### Your assignment
Could each record be written out again exactly as it stands?

(Saved data entries)
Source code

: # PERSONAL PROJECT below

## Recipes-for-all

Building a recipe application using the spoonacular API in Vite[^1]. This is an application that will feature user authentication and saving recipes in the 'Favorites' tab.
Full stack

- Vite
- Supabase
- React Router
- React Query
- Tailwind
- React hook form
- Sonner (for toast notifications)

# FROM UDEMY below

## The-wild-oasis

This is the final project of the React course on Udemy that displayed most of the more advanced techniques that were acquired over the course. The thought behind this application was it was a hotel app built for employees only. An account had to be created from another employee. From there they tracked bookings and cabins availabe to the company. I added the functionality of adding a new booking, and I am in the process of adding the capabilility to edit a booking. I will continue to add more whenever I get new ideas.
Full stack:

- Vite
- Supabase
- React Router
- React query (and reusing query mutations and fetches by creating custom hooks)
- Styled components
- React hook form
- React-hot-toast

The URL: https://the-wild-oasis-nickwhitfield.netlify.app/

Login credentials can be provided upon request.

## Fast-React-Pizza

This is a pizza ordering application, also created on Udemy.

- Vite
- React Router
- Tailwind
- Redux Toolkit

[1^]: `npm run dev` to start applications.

### Task response
Source code

: # PERSONAL PROJECT below

## Recipes-for-all

Building a recipe application using the spoonacular API in Vite[^1]. This is an application that will feature user authentication and saving recipes in the 'Favorites' tab.
Full stack

- Vite
- Supabase
- React Router
- React Query
- Tailwind
- React hook form
- Sonner (for toast notifications)

# FROM UDEMY below

## The-wild-oasis

This is the final project of the React course on Udemy that displayed most of the more advanced techniques that were acquired over the course. The thought behind this application was it was a hotel app built for employees only. An account had to be created from another employee. From there they tracked bookings and cabins availabe to the company. I added the functionality of adding a new booking, and I am in the process of adding the capabilility to edit a booking. I will continue to add more whenever I get new ideas.
Full stack:

- Vite
- Supabase
- React Router
- React query (and reusing query mutations and fetches by creating custom hooks)
- Styled components
- React hook form
- React-hot-toast

The URL: https://the-wild-oasis-nickwhitfield.netlify.app/

Login credentials can be provided upon request.

## Fast-React-Pizza

This is a pizza ordering application, also created on Udemy.

- Vite
- React Router
- Tailwind
- Redux Toolkit

[1^]: `npm run dev` to start applications.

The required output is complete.